Sister Bernadette gave me the holy picture on one of the days I was at school. She said the holy picture was because I'd said the number eight so nicely. Sister's voice is soft and sweet, like the honey she brought to school  one day to show us children. She held a small jar high in the air for all to see. She told us lots of things about the busy bees and said there were many different flavoured honies and I asked her lots of questions. Sister Bernadette had said, "You know Tushie, you have a very enquiring mind, it's a pity so much illness keeps you away from school so often. Ask the Lord for guidance whenever you are in doubt, and you'll never come to any harm."

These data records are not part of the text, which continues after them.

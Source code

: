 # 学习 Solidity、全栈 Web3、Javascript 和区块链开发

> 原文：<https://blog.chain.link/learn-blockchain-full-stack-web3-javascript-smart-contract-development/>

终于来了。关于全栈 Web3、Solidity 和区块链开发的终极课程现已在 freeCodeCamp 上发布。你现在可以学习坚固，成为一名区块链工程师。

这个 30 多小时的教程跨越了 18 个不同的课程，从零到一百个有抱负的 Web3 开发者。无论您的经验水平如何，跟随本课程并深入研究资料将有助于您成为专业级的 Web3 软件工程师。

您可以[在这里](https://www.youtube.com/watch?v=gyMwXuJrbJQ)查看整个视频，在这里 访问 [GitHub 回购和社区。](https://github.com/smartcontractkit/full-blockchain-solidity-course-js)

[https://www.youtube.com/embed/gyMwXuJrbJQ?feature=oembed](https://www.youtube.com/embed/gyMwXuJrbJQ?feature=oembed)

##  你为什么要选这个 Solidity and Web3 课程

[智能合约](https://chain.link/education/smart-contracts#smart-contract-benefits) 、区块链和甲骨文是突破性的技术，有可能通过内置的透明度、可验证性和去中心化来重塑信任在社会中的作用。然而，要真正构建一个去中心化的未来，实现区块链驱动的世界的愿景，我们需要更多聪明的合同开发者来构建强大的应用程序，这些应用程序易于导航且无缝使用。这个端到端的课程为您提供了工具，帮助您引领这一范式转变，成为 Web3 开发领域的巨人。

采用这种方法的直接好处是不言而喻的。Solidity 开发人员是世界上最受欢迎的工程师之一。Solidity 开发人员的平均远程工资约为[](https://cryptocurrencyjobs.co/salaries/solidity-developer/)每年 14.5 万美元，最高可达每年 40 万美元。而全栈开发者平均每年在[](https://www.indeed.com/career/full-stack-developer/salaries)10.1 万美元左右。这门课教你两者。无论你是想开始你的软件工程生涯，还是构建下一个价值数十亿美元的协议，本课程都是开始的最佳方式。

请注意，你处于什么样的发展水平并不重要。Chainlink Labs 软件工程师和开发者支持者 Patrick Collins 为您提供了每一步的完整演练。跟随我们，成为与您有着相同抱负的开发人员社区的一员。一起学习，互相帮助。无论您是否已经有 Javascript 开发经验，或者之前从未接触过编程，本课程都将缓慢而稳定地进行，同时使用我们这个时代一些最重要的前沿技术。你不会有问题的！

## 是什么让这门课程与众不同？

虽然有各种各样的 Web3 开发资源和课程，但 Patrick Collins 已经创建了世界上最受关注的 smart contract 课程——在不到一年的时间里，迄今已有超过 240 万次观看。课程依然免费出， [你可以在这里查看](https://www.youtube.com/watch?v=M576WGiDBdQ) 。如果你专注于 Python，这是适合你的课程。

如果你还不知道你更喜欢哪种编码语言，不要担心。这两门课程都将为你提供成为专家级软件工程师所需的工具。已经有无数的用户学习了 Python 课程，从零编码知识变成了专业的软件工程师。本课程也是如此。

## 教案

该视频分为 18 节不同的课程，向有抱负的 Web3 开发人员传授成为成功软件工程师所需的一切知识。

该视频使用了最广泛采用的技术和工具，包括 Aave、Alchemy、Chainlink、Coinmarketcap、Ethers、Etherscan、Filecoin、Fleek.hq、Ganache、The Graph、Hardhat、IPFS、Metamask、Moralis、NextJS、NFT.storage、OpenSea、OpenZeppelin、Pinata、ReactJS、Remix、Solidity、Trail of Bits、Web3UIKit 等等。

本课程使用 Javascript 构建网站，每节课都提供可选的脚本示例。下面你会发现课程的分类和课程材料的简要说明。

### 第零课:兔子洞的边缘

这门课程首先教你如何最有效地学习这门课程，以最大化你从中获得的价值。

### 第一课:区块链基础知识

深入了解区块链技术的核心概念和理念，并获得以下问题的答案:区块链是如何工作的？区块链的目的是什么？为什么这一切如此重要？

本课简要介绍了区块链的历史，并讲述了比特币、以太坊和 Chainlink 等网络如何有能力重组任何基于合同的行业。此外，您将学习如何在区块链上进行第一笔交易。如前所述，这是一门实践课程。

As my mother isn't interested in me or her being sick today, I put my feet on the cold lino, then slip the torch and holy picture under the mattress. I'm pretty sure my mother won't find it, she doesn't often make our beds.

I am in my classroom now, and wondering, why  I always want to go to sleep when I'm at school, which is not often, due to my mother's serious health problems and my own poor health. One day, I heard our neighbor say to her neighbor, as she pointed her thumb in the direction of our house "That woman thinks she knows more than the doctors, it's a damn disgrace!" I knew that my mother did know more than the doctors. If it wasn't for my mother, I wouldn't even know we were sick, and what would happen then?
I  hear Sister Bernadette asking me something, but I don't know what it is she asked. My head is so full of worries, so when I can't answer her I begin to cry. The little boys grunt in disgust at my tears. Sister says, "Tushie is upset because she was not paying attention."

On my way home I worry about all the questions I'd asked Sister. Grown ups never  hear my questions the right way round and so I get into trouble. But when I look  inside my head at Sister Bernadette's face, it's not the least bit angry, so I stop worrying.

That night when I'm in bed and just about to close my eyes, I think how it wouldn't have mattered if I had gone to sleep in class, even when I'm awake, it feels the same as asleep.That's the way I've always been . For a long time I think about the golden honey and how warm I felt in the sun shining through the school window, and soon , I'm fast asleep.